*** Records provided ***

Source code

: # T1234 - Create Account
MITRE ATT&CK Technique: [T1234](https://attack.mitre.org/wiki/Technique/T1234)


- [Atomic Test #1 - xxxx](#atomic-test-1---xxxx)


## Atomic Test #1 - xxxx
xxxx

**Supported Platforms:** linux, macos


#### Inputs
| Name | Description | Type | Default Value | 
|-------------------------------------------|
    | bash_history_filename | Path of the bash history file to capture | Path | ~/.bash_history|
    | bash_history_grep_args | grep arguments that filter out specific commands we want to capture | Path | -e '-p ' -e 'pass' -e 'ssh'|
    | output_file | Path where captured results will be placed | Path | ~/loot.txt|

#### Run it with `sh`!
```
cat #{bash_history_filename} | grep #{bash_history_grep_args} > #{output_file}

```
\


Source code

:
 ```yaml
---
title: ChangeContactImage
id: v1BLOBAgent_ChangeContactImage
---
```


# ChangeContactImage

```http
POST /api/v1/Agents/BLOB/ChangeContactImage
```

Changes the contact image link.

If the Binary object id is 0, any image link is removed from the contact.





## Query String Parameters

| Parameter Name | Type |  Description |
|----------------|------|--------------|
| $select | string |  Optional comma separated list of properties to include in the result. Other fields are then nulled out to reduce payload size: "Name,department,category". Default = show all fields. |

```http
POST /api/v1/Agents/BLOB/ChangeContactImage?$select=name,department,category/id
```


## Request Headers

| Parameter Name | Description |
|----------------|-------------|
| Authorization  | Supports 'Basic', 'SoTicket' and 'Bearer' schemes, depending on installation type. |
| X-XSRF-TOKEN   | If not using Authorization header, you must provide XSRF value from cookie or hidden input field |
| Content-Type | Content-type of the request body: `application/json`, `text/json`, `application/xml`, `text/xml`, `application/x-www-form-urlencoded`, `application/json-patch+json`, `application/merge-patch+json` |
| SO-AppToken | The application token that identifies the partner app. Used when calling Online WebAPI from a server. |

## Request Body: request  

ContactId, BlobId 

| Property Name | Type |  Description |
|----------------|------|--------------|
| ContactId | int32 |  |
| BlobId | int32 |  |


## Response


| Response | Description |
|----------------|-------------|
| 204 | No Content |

***

*Exercise prompt:* What is needed is the number of lines above that include the string "POST", and nothing else.

*Answer to the problem:* 2